German painter and writer

Johann Karl Bähr (1801–1869) was a German painter and writer.

==Life==
Bähr was born in Riga on 18 August 1801. He studied under Matthaei in Dresden and completed his art education with a visit to Italy in 1827–29. He married in Dresden, then spent some time back in Riga, before settling permanently in Dresden in 1832. He was made a Professor at the Dresden Academy of Fine Arts in 1840. Enthusiastic about poetry, he moved in the circle of Ludwig Tieck in Dresden, and was a close friend of Julius Mosen.

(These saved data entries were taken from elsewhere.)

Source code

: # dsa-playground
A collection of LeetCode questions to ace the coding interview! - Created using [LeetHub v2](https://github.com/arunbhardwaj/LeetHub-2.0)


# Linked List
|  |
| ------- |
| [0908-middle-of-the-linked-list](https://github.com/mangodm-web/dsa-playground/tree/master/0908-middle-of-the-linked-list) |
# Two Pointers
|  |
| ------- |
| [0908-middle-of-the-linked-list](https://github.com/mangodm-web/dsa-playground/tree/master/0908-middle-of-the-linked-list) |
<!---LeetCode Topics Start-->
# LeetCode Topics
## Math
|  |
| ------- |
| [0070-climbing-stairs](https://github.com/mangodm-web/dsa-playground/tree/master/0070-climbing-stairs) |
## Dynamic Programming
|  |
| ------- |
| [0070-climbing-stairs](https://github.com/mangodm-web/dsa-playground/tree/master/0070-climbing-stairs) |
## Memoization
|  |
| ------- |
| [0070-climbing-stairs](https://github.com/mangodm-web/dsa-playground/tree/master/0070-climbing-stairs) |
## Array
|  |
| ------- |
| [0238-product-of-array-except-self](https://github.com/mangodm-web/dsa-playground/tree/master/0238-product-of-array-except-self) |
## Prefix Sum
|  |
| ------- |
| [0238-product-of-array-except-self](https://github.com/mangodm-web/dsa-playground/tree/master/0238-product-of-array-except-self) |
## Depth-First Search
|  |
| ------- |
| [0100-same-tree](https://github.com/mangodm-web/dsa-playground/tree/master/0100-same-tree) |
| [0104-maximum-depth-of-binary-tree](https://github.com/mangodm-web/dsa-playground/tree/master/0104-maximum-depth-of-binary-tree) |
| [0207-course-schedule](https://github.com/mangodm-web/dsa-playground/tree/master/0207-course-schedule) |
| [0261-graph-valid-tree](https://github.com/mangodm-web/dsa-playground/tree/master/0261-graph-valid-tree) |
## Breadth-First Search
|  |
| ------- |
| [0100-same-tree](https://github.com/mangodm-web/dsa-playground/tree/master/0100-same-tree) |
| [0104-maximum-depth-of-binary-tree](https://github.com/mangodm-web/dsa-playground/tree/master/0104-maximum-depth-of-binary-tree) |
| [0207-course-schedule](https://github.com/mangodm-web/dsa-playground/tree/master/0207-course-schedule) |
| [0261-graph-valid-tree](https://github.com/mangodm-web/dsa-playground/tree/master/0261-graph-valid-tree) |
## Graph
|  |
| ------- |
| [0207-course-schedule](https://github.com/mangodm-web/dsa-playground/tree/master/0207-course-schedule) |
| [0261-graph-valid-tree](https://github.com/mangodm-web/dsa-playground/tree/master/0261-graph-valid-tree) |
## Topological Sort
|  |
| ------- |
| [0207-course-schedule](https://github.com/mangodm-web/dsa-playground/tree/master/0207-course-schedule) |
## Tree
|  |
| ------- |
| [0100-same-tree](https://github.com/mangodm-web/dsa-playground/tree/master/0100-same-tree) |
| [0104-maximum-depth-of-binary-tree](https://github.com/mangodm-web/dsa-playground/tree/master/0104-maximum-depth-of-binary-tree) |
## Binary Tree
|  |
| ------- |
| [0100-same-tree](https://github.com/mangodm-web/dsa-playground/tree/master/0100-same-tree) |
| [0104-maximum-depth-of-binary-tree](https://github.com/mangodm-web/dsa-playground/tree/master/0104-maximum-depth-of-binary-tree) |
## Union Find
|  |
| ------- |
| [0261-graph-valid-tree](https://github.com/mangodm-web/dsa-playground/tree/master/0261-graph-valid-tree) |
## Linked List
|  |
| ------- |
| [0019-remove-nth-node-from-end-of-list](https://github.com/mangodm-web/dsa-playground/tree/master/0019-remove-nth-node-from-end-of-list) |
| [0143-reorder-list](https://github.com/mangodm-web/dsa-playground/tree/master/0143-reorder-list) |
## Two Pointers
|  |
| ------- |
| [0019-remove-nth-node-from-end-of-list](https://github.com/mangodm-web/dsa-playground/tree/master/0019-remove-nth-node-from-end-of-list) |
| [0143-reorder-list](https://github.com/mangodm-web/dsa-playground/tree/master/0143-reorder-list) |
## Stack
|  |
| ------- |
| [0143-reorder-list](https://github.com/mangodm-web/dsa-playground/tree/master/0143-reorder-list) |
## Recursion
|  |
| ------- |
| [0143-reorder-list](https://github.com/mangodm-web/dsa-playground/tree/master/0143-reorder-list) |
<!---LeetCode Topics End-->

He then worked again in Riga and finally went to Dresden for good in 1836. Here he taught at the Art Academy from 1840, where he was appointed professor in 1846.

Bähr was in demand as a portraitist, and also painted some historical works. He wrote several books: Die Gräber der Liven (1850), a report on some archaeological excavations in Livonia which he undertook in 1846; Lectures on Dante's Divine Comedy (1853); Lectures on the Colour Theories of Newton and Goethe (1863) and The Dynamic Circle (1860–68), a scientific work which occupied him almost exclusively for the last ten years of his life.

Bähr's large collection of Latvian medieval antiquities was purchased by the British Museum in 1852.

He died at Dresden on 29 September 1869.

==Works==
His paintings include:
- Virgil and Dante.
- The Anabaptists in Münster (lithographed by Hanfstängl, and by Teichgräber).
- Iwan the Cruel, of Russia, warned of his death by a Finnish Magician (signed and dated 1850); in the Dresden Galiery.
- Christ and St. Thomas (at Kiev).
- Christ on the Cross (at Zschopau),
- Portrait of Julius Mosen (lithographed by Hanfstängl).